International chefs develop cuisine strategy

Tuesday June 26, 2018 Written by Published in Culture
A perfect example of food tourism: Korori (pearl meat) is a delicious delicacy from the incredibly versatile pearl oyster. 18062412 A perfect example of food tourism: Korori (pearl meat) is a delicious delicacy from the incredibly versatile pearl oyster. 18062412

The international chefs who are helping the Cook Islands Tourism Corporation develop a Cook Islands cuisine strategy arrived in the country early this morning and will join representatives from the 25 businesses and groups that have put their hands up to sponsor the ‘Takurua O Avaiki Raro, Avaiki Vaenga, Manavanui’ programme at an opening event at Highland Paradise this afternoon.

As in other cultures, food is a major part of Cook Islands life, culture and ceremonies, and the Cook Islands Tourism Corporation is eager to develop the ‘Takurua’ brand with a focus on defining our cuisine culture so that it can be as big a part of attracting people to our shores as our climate, islands, beaches and people are.

Director of sales and marketing Karla Eggelton sums it up like this: “There is so much depth to all elements of food and what it represents for our people,” she says. “We chant, sing, and dance about it.

“Takurua is intended to provide a platform from which the Cook Islands can speak to food, the meaning of food, types of food, cooking and service methods of foods, and the cultural importance of foods and food ceremonies to the nation.”

From a visitor perspective, food tourism is a current buzzword in the industry that won’t be going away any time soon.

People are looking for meaningful reasons to travel to destinations and have authentic experiences. Visitors want to connect with everything ‘local’ – because that is where unique experiences can be had.

The Cook Islands Tourism Corporation is excited about exploring this area and establishing a sub-sector that understands the potential of success by working together.

Equally importantly, these destinations – islands, villages, etc – can benefit from keeping it local. Flow-on effects can create income, employment, farming and fishing opportunities – and even address depopulation. Solutions for social issues around health and nutrition can also be considered.

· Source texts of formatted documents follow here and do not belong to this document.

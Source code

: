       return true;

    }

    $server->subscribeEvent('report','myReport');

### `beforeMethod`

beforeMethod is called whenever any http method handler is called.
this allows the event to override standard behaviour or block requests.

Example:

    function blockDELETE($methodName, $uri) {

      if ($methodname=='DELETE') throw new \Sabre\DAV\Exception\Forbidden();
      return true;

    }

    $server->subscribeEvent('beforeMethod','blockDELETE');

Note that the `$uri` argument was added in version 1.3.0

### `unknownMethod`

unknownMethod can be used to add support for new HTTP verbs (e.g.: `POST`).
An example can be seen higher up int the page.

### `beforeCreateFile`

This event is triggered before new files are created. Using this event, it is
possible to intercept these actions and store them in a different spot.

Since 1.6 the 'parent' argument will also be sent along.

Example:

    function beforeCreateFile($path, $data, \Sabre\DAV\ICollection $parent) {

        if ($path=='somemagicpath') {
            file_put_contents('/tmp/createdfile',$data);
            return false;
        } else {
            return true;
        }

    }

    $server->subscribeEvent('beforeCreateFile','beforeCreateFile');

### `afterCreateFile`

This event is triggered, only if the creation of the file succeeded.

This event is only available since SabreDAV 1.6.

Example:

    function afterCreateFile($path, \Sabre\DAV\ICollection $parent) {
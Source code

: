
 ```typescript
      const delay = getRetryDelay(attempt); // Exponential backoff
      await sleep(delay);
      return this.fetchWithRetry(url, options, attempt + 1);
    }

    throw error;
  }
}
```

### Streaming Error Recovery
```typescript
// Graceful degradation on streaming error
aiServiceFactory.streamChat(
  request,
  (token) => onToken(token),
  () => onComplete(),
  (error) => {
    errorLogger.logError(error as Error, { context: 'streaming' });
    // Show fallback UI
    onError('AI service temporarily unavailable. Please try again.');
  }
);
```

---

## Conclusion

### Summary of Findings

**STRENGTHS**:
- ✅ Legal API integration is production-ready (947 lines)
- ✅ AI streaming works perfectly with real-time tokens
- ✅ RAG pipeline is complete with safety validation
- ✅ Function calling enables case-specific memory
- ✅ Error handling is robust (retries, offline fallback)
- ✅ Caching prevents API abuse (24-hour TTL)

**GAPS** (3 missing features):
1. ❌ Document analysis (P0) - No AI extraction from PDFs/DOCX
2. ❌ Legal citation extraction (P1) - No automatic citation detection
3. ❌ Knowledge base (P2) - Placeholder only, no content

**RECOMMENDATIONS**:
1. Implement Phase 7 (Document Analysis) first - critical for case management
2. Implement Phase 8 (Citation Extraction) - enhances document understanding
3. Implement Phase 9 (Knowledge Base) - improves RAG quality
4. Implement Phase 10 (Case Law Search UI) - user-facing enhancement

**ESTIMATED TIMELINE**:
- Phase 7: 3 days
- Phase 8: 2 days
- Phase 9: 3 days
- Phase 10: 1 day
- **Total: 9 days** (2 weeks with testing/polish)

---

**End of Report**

The Tourism Corporation sees endless opportunities for making Cook Islands lives better through food tourism.

This evening many of our local dishes will be on show and available to taste at Highland Paradise and the conversations will begin on refining down a ‘Takurua’ strategy.

Tomorrow there will be a tour of local plantations, giving the visiting chefs a chance to see what fruits and vegetables are on offer.